Portfolio

Europe close: Stocks off to positive start in Q4, currency and bond markets calmer

By Alexander Bueso

Date: Monday 03 Oct 2022

Europe close: Stocks off to positive start in Q4, currency and bond markets calmer

(Sharecast News) - European shares clocked in with modest gains on Monday, even as the UK government was forced into a u-turn on a planned tax cut for the wealthy and oil prices spiked on reports of potential output cuts by major producers.
That was despite financial stability concerns around investment bank Credit Suisse, although news of Ukrainian advances in the south of the country were possibly acting as an offset.

So too, weaker-than-expected factory sector survey readings in the States led some analysts to talk of looming weakness in the sector which might entail a silver lining in the form of a less aggressive Federal Reserve.

At the start of the final quarter of the year, the pan-European Stoxx 600 index was up 0.77% at 390.83, having traded down 1.25% towards the start of the session.

Britain's FTSE 100 edged up 0.21% to 6,907.98 after Finance Minister Kwasi Kwarteng was forced to reverse a cut in the top rate of income tax after the measure sent the pound into freefall during the previous week and threatened a rebellion by members of the ruling Conservative Party.

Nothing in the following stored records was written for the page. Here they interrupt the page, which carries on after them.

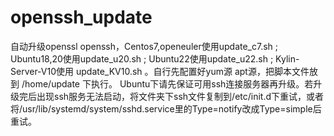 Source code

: # openssh_update
自动升级openssl openssh，Centos7,openeuler使用update_c7.sh ; Ubuntu18,20使用update_u20.sh ; Ubuntu22使用update_u22.sh ; Kylin-Server-V10使用 update_KV10.sh 。自行先配置好yum源 apt源，把脚本文件放到 /home/update 下执行。 Ubuntu下请先保证可用ssh连接服务器再升级。若升级完后出现ssh服务无法启动，将文件夹下ssh文件复制到/etc/init.d下重试，或者将/usr/lib/systemd/system/sshd.service里的Type=notify改成Type=simple后重试。
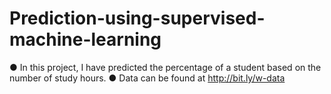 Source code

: # Prediction-using-supervised-machine-learning
● In this project, I have predicted the percentage of a student based on the number of study hours.
● Data can be found at http://bit.ly/w-data

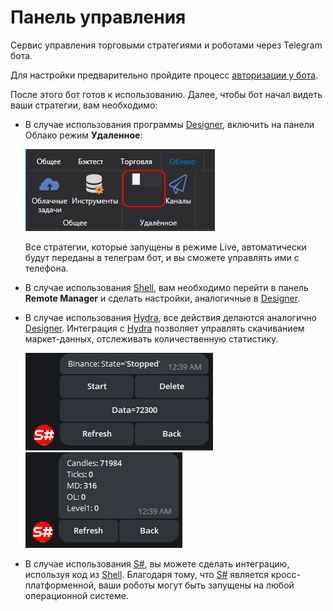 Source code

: # Панель управления

Сервис управления торговыми стратегиями и роботами через Telegram бота.

Для настройки предварительно пройдите процесс [авторизации у бота](TelegramAuth.md).

После этого бот готов к использованию. Далее, чтобы бот начал видеть ваши стратегии, вам необходимо:

- В случае использования программы [Designer](Designer.md), включить на панели Облако режим **Удаленное**:

  ![DesignerRibbon.png](../images/DesignerRibbon.png)

  Все стратегии, которые запущены в режиме Live, автоматически будут переданы в телеграм бот, и вы сможете управлять ими с телефона.

- В случае использования [Shell](Shell.md), вам необходимо перейти в панель **Remote Manager** и сделать настройки, аналогичные в [Designer](Designer.md).
- В случае использования [Hydra](Hydra.md), все действия делаются аналогично [Designer](Designer.md). Интеграция с [Hydra](Hydra.md) позволяет управлять скачиванием маркет-данных, отслеживать количественную статистику.

  ![TelegramHydra.png](../images/TelegramHydra.png)
  ![TelegramHydraStat.png](../images/TelegramHydraStat.png)

- В случае использования [S\#](StockSharpAbout.md), вы можете сделать интеграцию, используя код из [Shell](Shell.md). Благодаря тому, что [S\#](StockSharpAbout.md) является кросс-платформенной, ваши роботы могут быть запущены на любой операционной системе. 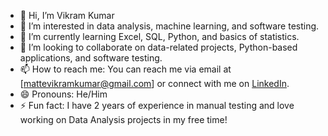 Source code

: - 👋 Hi, I’m Vikram Kumar
- 👀 I’m interested in data analysis, machine learning, and software testing.
- 🌱 I’m currently learning Excel, SQL, Python, and basics of statistics.
- 💞️ I’m looking to collaborate on data-related projects, Python-based applications, and software testing.
- 📫 How to reach me: You can reach me via email at [mattevikramkumar@gmail.com] or connect with me on [LinkedIn]([https://www.linkedin.com/in/vikram-kumar-matte-637822154/]).
- 😄 Pronouns: He/Him
- ⚡ Fun fact: I have 2 years of experience in manual testing and love working on Data Analysis projects in my free time!
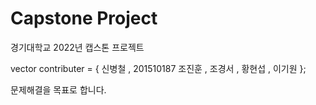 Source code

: # Capstone Project
경기대학교 2022년 캡스톤 프로젝트

vector<string> contributer = {
  신병철 ,
  201510187 조진훈 ,
  조경서 ,
  황현섭 ,
  이기원
 };

문제해결을 목표로 합니다.
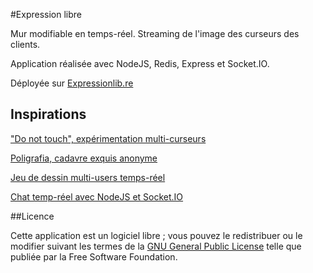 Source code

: #Expression libre

Mur modifiable en temps-réel. Streaming de l'image des curseurs des clients.

Application réalisée avec NodeJS, Redis, Express et Socket.IO.

Déployée sur [Expressionlib.re](http://expressionlib.re)

## Inspirations

["Do not touch", expérimentation multi-curseurs](http://youtu.be/eRYD5ZFO9UE)

[Poligrafia, cadavre exquis anonyme](www.poligrafia.im)

[Jeu de dessin multi-users temps-réel](http://tutorialzine.com/2012/08/nodejs-drawing-game/)

[Chat temp-réel avec NodeJS et Socket.IO](http://youtu.be/8jkkd2Ohte8)

##Licence

Cette application est un logiciel libre ; vous pouvez le redistribuer ou le modifier suivant les termes de la [GNU General Public License](http://www.gnu.org/licenses/gpl-3.0.fr.html) telle que publiée par la Free Software Foundation.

Notably, sterling extended its rally, rising by 1.33% to 1.1318 versus the US dollar, while the euro added 0.15% to 0.9817 against the Greenback.

In parallel, the yield on the benchmark 10-year Italian government bond retreated by 31 basis points to 4.2%.

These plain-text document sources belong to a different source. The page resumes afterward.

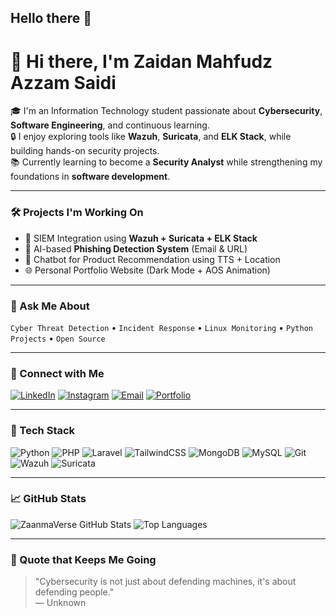 ## Hello there 👋

# 👋 Hi there, I'm Zaidan Mahfudz Azzam Saidi

🎓 I'm an Information Technology student passionate about **Cybersecurity**, **Software Engineering**, and continuous learning.  
🔒 I enjoy exploring tools like **Wazuh**, **Suricata**, and **ELK Stack**, while building hands-on security projects.  
📚 Currently learning to become a **Security Analyst** while strengthening my foundations in **software development**.

---

### 🛠️ Projects I'm Working On
- 🚨 SIEM Integration using **Wazuh + Suricata + ELK Stack**
- 🧠 AI-based **Phishing Detection System** (Email & URL)
- 💬 Chatbot for Product Recommendation using TTS + Location
- 🌐 Personal Portfolio Website (Dark Mode + AOS Animation)

---

### 💼 Ask Me About
`Cyber Threat Detection` • `Incident Response` • `Linux Monitoring` • `Python Projects` • `Open Source`

---

### 📲 Connect with Me
[![LinkedIn](https://img.shields.io/badge/LinkedIn-blue?style=for-the-badge&logo=linkedin&logoColor=white)](https://www.linkedin.com/in/zaidanmahfudz)
[![Instagram](https://img.shields.io/badge/Instagram-E4405F?style=for-the-badge&logo=instagram&logoColor=white)](https://instagram.com/zaanmhfdz)
[![Email](https://img.shields.io/badge/Email-D14836?style=for-the-badge&logo=gmail&logoColor=white)](mailto:zaidanmahfudz26@gmail.com)
[![Portfolio](https://img.shields.io/badge/Portfolio-000000?style=for-the-badge&logo=vercel&logoColor=white)](https://yourname.vercel.app)

---

### 🧰 Tech Stack
![Python](https://img.shields.io/badge/python-3670A0?style=for-the-badge&logo=python&logoColor=white)
![PHP](https://img.shields.io/badge/php-777BB4?style=for-the-badge&logo=php&logoColor=white)
![Laravel](https://img.shields.io/badge/laravel-F05340?style=for-the-badge&logo=laravel&logoColor=white)
![TailwindCSS](https://img.shields.io/badge/TailwindCSS-38B2AC?style=for-the-badge&logo=tailwind-css&logoColor=white)
![MongoDB](https://img.shields.io/badge/mongodb-4EA94B?style=for-the-badge&logo=mongodb&logoColor=white)
![MySQL](https://img.shields.io/badge/mysql-4479A1?style=for-the-badge&logo=mysql&logoColor=white)
![Git](https://img.shields.io/badge/git-F05032?style=for-the-badge&logo=git&logoColor=white)
![Wazuh](https://img.shields.io/badge/Wazuh-0269A4?style=for-the-badge&logo=data:image/svg+xml;base64,...&logoColor=white)
![Suricata](https://img.shields.io/badge/Suricata-FF5733?style=for-the-badge&logoColor=white)

---

### 📈 GitHub Stats

![ZaanmaVerse GitHub Stats](https://github-readme-stats.vercel.app/api?username=USERNAME&show_icons=true&theme=tokyonight)
![Top Languages](https://github-readme-stats.vercel.app/api/top-langs/?username=USERNAME&layout=compact&theme=tokyonight)

---

### 🧠 Quote that Keeps Me Going
> "Cybersecurity is not just about defending machines, it's about defending people."  
> — Unknown
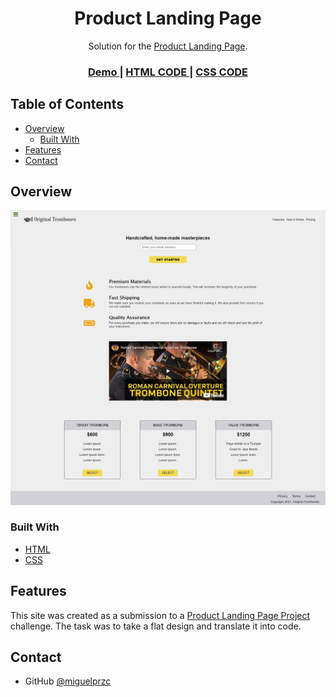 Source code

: <!-- Please update value in the {}  -->

<h1 align="center">Product Landing Page</h1>

<div align="center">
   Solution for the <a href="https://www.freecodecamp.org/learn/responsive-web-design/responsive-web-design-projects/build-a-product-landing-page" target="_blank">Product Landing Page</a>.
</div>

<div align="center">
  <h3>
    <a href="https://miguelprzc.github.io/product-landing-page/">
      Demo
    </a>
    <span> | </span>
    <a href="https://github.com/miguelprzc/product-landing-page/blob/main/index.html">
      HTML CODE
    </a>
    <span> | </span>
    <a href="https://github.com/miguelprzc/product-landing-page/blob/main/styles.css">
      CSS CODE
    </a>
  </h3>
</div>

<!-- TABLE OF CONTENTS -->

## Table of Contents

- [Overview](#overview)
  - [Built With](#built-with)
- [Features](#features)
- [Contact](#contact)

<!-- OVERVIEW -->

## Overview

![](images/screencapture.png)


### Built With

<!-- This section should list any major frameworks that you built your project using. Here are a few examples.-->

- [HTML](https://html.spec.whatwg.org/multipage/)
- [CSS](https://www.w3.org/Style/CSS/)

## Features

<!-- List the features of your application or follow the template. Don't share the figma file here :) -->

This site was created as a submission to a [Product Landing Page Project](https://www.freecodecamp.org/learn/responsive-web-design/responsive-web-design-projects/build-a-product-landing-page) challenge. The task was to take a flat design and translate it into code.

## Contact

- GitHub [@miguelprzc](https://github.com/miguelprzc)
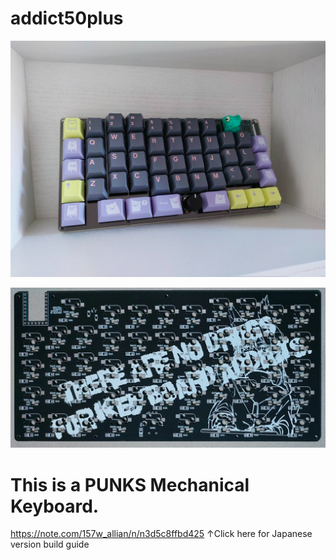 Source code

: # addict50plus
![top](images/top.jpg)

![back](images/back.png)

# This is a PUNKS Mechanical Keyboard.

https://note.com/157w_allian/n/n3d5c8ffbd425
↑Click here for Japanese version build guide
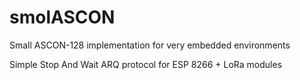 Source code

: # smolASCON
Small ASCON-128 implementation for very embedded environments

Simple Stop And Wait ARQ protocol for ESP 8266 + LoRa modules
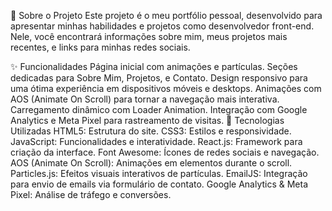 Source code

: 📌 Sobre o Projeto
Este projeto é o meu portfólio pessoal, desenvolvido para apresentar minhas habilidades e projetos como desenvolvedor front-end. Nele, você encontrará informações sobre mim, meus projetos mais recentes, e links para minhas redes sociais.

✨ Funcionalidades
Página inicial com animações e partículas.
Seções dedicadas para Sobre Mim, Projetos, e Contato.
Design responsivo para uma ótima experiência em dispositivos móveis e desktops.
Animações com AOS (Animate On Scroll) para tornar a navegação mais interativa.
Carregamento dinâmico com Loader Animation.
Integração com Google Analytics e Meta Pixel para rastreamento de visitas.
🚀 Tecnologias Utilizadas
HTML5: Estrutura do site.
CSS3: Estilos e responsividade.
JavaScript: Funcionalidades e interatividade.
React.js: Framework para criação da interface.
Font Awesome: Ícones de redes sociais e navegação.
AOS (Animate On Scroll): Animações em elementos durante o scroll.
Particles.js: Efeitos visuais interativos de partículas.
EmailJS: Integração para envio de emails via formulário de contato.
Google Analytics & Meta Pixel: Análise de tráfego e conversões.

On oil markets, Brent crude futures jumped 3.7% to $88.82 a barrel on the back of reports that OPEC+ was considering an oil output cut of more than a million barrels per day.

In economic news, manufacturing activity in the euro area contracted at a faster cadence in September, as new orders slid.

The S&P Global eurozone manufacturing purchasing managers' index (PMI) came in at 48.4 for September, compared to the downwardly-revised reading of 49.6 for August.

It was just below the market consensus, which had pencilled in a reading of 48.5. A PMI reading above 50 denotes expansion, while one below 50 signals contraction.

In equity news, Credit Suisse dipped 1%, but only after having recovered from earlier sharp falls, following reports that the bank's executives spent the weekend reassuring large clients, counterparties and investors about its liquidity and capital position.

Carnival shares continued to slump after Friday's losses when the cruise operator said it was expecting to report a loss for the fourth quarter, surrendering 7%. Travel company Tui also lost ground, along with budget airlines easyJet and Wizz Air, as the prospect of higher fuel costs hit sentiment.

Logitech International fell 2% after a downgrade for the computer equipment maker by Exane BNP Paribas. Just Eat Takeaway retreated 6% after a rating cut by JP Morgan.